House Democratic Caucus Chair Jim Dunnam, D-Waco, chaired the House Federal Economic Stabilization Funding Select Committee. He's worried that, under the current budget proposals, the stimulus funds won't be very stimulating. "I think we should have used the money [for] its intended purpose where it was responsible to do so and not just supplant [other] funds," he said. Even setting aside whether that kind of substitution is bad policy, in some cases it may not be legal. "We're still waiting to hear from D.C. about the education funding," says Dunnam, "and whether or not what they did is going to be permitted."
So if the 2010-11 budget will rely on this one-time federal cash injection, what happens in 2012 and beyond? On that, Pitts and Dunnam agree: There's a structural revenue deficit that has nothing to do with the current economic climate. Even in a good year, with its current tax system, Texas does not and cannot levy enough money to pay for what it wants and needs.
What about the $9 billion "Rainy Day Fund," the state's savings account for hard times? Pitts says his record proves that he's willing to use the fund ("They can put that on my tombstone"), but between the stimulus and expected future deficits, he believes this isn't the right year. Critics fear that rather than filling the deficit, the fund will in effect just subsidize property-tax breaks scheduled for 2011. Pitts admits that had to be part of his long-term calculations. "I feel that, with the estimated structural deficit because of the tax bill, the [Rainy Day Fund] will take care of that [missing revenue]," he said.
Dunnam counters that the Legislature has no option but to reconsider that forthcoming tax break. "At some point, we're going to have to pay the piper for a very irresponsible tax bill from 2006 that, essentially, is going to break the state," he said. As for the Rainy Day Fund, he believes not using it for coastal reconstruction this year sends a bad message about its purpose: "If you're not going to consider a hurricane that devastates the coast of Texas a 'rainy day event,' then I don't know what is."
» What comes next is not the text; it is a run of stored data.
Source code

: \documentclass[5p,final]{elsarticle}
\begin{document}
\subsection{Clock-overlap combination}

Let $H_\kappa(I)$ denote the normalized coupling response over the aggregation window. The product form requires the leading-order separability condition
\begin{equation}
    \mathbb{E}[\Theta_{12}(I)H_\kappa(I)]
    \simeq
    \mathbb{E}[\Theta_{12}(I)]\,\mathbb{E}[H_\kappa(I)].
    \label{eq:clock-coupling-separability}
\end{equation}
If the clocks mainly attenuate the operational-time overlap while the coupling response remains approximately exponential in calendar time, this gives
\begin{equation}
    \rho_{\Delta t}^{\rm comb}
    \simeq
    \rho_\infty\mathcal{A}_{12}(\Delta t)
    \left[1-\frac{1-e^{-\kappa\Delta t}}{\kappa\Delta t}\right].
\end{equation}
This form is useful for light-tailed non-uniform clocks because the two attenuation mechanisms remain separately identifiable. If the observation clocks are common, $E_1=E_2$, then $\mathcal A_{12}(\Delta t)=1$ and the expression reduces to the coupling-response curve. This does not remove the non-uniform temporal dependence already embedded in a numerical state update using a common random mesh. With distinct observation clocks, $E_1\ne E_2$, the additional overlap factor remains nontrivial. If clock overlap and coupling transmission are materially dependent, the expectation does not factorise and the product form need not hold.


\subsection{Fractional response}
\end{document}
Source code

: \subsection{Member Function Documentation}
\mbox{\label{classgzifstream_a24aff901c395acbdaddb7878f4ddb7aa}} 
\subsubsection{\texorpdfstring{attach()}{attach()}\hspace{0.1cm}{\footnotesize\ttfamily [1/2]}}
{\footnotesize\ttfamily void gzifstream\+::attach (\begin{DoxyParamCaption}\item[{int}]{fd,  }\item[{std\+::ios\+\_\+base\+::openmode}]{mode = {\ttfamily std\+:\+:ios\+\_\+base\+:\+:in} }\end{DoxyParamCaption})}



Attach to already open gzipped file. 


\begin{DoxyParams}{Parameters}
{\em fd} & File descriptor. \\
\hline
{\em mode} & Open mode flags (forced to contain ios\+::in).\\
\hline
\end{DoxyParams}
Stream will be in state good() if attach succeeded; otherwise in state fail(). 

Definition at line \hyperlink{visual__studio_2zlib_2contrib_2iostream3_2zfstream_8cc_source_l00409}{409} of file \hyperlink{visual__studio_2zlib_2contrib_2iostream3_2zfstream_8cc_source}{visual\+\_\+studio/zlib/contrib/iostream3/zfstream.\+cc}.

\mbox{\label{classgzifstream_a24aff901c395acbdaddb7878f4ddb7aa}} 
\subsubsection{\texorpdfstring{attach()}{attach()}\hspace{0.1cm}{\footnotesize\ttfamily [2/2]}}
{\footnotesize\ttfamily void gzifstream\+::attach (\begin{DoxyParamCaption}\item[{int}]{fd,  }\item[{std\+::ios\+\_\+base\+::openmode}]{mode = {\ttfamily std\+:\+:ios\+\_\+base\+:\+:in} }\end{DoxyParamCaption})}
So what about the business margins franchise tax, "reformed" in 2007 to pay for the property-tax relief? It's been a double failure – it both produces too little revenue overall yet leaves small firms reeling under skyrocketing tax bills. With the second year's filings due on May 15, Comptroller Susan Combs announced that her office has learned from "the most common errors and misunderstandings from last year's franchise tax reports" to help small businesses this time. Meanwhile, an army of bills with exemptions for small businesses and start-ups has been filed. Even without those reforms, DeSilva said, "this year we're projecting $4.4 billion" in revenue – a $100 million drop from last fiscal year.
Conference committee member Rep. John Zerwas, R-Richmond, authored House Bill 277, sunsetting the franchise tax in 2014 and instructing the comptroller to come up with a replacement tax to fill the revenue gap. That proposal, he admits, is probably dead in committee, but the problems it would address will remain. "Legislatively, we know property-tax rates are going to go down," he said, "so we're going to have to figure out how we come up with the money if this is not the right way."
There's some fine-tuning of the tax base in the works – such as Senate Bill 855, which would give some counties and municipalities limited transportation fundraising powers, such as local gas-tax hikes. And there have been some cost-saving efforts – for example, the comptroller has been trying to cut agency spending via bulk-buying through the TxSmartBuy system. Similarly, there are hopes that proposed food stamp and Medicaid reforms will slash administrative costs while increasing enrollment. Yet while legislators are hoping that the eventual end to the economic slump will solve their problems, the structural deficit remains its own economic time bomb.
So what's the bright side? Well, says Dunnam, "The [federal] stimulus act has bought us two years."